**Information shown**
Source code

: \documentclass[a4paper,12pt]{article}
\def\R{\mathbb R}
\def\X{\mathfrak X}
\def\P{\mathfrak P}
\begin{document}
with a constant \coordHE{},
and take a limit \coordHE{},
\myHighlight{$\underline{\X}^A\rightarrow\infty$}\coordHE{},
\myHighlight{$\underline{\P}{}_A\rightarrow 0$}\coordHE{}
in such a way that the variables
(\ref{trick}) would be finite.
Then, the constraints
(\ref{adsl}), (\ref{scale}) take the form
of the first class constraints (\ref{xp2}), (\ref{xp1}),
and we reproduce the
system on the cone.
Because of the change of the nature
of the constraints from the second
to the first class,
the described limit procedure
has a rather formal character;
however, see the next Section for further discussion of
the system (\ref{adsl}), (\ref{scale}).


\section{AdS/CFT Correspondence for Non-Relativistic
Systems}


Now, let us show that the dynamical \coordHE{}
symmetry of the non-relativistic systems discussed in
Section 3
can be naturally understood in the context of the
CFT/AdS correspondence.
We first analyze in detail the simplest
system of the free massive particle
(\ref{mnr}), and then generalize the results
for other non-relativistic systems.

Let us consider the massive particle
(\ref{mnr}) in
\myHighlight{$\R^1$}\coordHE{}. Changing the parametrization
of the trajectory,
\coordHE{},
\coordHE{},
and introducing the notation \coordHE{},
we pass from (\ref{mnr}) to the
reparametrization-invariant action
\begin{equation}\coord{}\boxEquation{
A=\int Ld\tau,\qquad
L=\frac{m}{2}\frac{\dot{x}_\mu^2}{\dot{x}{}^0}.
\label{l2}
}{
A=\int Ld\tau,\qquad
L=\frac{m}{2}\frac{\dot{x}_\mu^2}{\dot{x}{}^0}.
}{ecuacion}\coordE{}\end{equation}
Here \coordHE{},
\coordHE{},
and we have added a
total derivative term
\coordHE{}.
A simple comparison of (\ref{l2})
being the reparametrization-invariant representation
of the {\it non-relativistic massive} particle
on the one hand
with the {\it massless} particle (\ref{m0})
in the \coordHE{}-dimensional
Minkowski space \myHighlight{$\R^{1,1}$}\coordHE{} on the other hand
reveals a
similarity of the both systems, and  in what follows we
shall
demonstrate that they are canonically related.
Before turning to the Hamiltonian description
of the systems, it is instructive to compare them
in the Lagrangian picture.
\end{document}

**Your objective**
Show all lines from the records above where the word "myHighlight" occurs.

**Expected output**
\myHighlight{$\underline{\X}^A\rightarrow\infty$}\coordHE{},
\myHighlight{$\underline{\P}{}_A\rightarrow 0$}\coordHE{}
\myHighlight{$\R^1$}\coordHE{}. Changing the parametrization
Minkowski space \myHighlight{$\R^{1,1}$}\coordHE{} on the other hand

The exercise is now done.